Photographique d'Ousman à Palerme
Projects - 25 July 2018

Ansou in Palermo: “When someone helps you, you want to thank him in return”

“They are not victims. They crossed a continent on foot, speak five or six languages,
have very strong projects, are full of resources. It’s very rare in Europe,
18 year olds who are also determined, motivated and forward-looking …”
Alessandra Sciurba

Senegal, Mali, Burkina Faso, Niger, Libya, Italy: Ansou’s journey took five years. Five years during which he chained the odd jobs, masonry in particular. Five years of which he was detained for six months in Libyan prison or worked “for an old man, free of charge, in exchange for a bed”. Five years during which he never really projected himself until Palermo.

Ansou is only nineteen years old. Young and already old. Last September, he run aground in Sicily, alone. Very quickly, Italian lessons, meetings and the library. In the shade of a pine tree, against a stone wall, he tells the essential role of the Ideas Box in its integration in Palermo.

“Very few Sicilians see us as thieves, drug sellers or prostitutes. We’re lucky, I know it’s not the same everywhere in Europe, starting with Italy.
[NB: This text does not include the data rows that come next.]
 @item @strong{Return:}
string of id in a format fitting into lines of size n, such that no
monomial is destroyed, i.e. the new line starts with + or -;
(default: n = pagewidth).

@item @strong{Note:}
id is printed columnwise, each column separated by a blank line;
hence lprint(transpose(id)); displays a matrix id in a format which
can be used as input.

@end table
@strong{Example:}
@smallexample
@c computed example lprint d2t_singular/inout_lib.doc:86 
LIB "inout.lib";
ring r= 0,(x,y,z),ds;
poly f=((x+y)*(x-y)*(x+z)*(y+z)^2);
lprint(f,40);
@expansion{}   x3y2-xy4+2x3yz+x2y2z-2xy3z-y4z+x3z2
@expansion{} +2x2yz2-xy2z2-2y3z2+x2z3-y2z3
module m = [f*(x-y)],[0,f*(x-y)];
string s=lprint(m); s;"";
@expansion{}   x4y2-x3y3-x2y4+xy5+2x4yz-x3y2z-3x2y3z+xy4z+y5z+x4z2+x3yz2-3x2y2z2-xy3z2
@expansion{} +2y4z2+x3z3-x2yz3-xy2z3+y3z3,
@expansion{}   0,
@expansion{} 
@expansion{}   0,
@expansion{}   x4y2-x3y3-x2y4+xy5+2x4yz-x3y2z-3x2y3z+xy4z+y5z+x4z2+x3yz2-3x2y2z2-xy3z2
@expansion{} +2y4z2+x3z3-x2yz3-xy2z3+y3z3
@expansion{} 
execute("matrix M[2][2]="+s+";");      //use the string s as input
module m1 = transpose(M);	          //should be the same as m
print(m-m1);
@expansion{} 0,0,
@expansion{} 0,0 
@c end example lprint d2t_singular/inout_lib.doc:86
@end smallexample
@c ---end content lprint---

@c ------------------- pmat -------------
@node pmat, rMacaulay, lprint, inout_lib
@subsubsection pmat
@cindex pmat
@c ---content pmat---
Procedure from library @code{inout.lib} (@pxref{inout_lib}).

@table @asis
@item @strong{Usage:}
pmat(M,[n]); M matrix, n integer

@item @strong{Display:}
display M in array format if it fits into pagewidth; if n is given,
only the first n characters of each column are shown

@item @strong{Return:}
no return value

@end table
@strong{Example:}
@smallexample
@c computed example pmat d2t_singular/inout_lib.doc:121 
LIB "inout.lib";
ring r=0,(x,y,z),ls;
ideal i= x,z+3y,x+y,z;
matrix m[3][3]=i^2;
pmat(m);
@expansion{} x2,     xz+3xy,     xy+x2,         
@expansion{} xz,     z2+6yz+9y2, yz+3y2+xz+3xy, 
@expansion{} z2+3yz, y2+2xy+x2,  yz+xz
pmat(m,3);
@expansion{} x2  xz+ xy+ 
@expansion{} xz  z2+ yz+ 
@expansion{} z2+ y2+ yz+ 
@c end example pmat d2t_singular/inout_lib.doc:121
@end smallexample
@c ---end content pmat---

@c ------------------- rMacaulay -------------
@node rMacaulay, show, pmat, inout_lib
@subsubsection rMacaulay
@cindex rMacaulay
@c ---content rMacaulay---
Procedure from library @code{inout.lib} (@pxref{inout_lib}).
When you arrive in a foreign country, language is the first thing you have to learn. It allows you to integrate, to find a job. In Palermo, if you do not speak Italian, it’s very difficult. And above all, you have to study. To be able to communicate with the inhabitants, to know the region, the culture and the city where you are.”

In March 2018, Libraries Without Borders set up its first Ideas Box in Sicily, in partnership with the Ministry of Culture and the Palermo City Council. The goal? Work with different local actors to promote the integration of young exiles; digital tools, board games and selected Ideas Box books allow you to learn Italian or write cover letters for example. Four months later, she gathers every day about twenty young migrants, mainly Guineans, Gambians and Burkinabe. And projects are multiplying : workshop on representations of migrants in the European press, production of a short film and production of a tourist map of Palermo.
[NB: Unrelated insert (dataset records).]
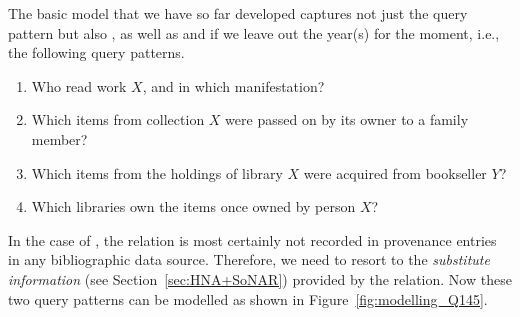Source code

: The basic model that we have so far developed captures not just the query pattern 
but also , as well as  and  if we leave out the year(s) for the moment, i.e.,
the following query patterns.
%
\begin{enumerate}
  \item[\exaquery{1$^-$}]
    Who read
    work $X$, and
    in which manifestation?
  \item[\exaquery{4\phantom{$^-$}}]
    Which items from collection $X$ were passed on by its owner to a family member?
  \item[\exaquery{5$^-$}]
    Which items from the holdings of library $X$ were acquired from bookseller $Y$?
  \item[\exaquery{8}\phantom{$^-$}]
    Which libraries own the items once owned by person $X$?
\end{enumerate}
%
In the case of , the relation  is most certainly not recorded in provenance entries
in any bibliographic data source. Therefore, we need to resort to the \emph{substitute information}
(see Section~\ref{sec:HNA+SoNAR}) provided by the  relation.
Now these two query patterns
can be modelled as shown in Figure~\ref{fig:modelling_Q145}.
Led by a team of Libraries Without Borders – Federica, Silvia, Ousman and Chiara – the Ideas Box is located in the heart of the rehabilitated brownfield Cantieri Culturali della Ziza, where are among others present the French Institute, the Goethe Institute, the Academy of Fine Arts and the only public cinema in the city.

“I met my friend Ousman playing football, not long after I arrived in Palermo. Since April, he has been a mediator at the library : it is thanks to him that I am here. I remember my first day here, I was calm. I observed a lot. One day, two days then three. I come now every day, I invest in every activity : if I’m not here, it’s because I’m sick.

Since I go to this library, I have improved my Italian. Many do not believe me when I tell them that I have been in Palermo for only ten months. Some of my friends have been here for two years and speak less well than me. Most of them make more than one hour of bus to come. I also learned to use a computer. I knew of course how to go on YouTube but I did not know how to write a text.

I have seen libraries in Palermo, but this one is unique. Above all because it is for everyone : it is not only for Italians, young people or migrants. And above all, it’s up to you to choose what you want to do. Nobody will force your hand. This library is a bit like life : sometimes you want to learn and work, sometimes you just want to laugh with your friends.”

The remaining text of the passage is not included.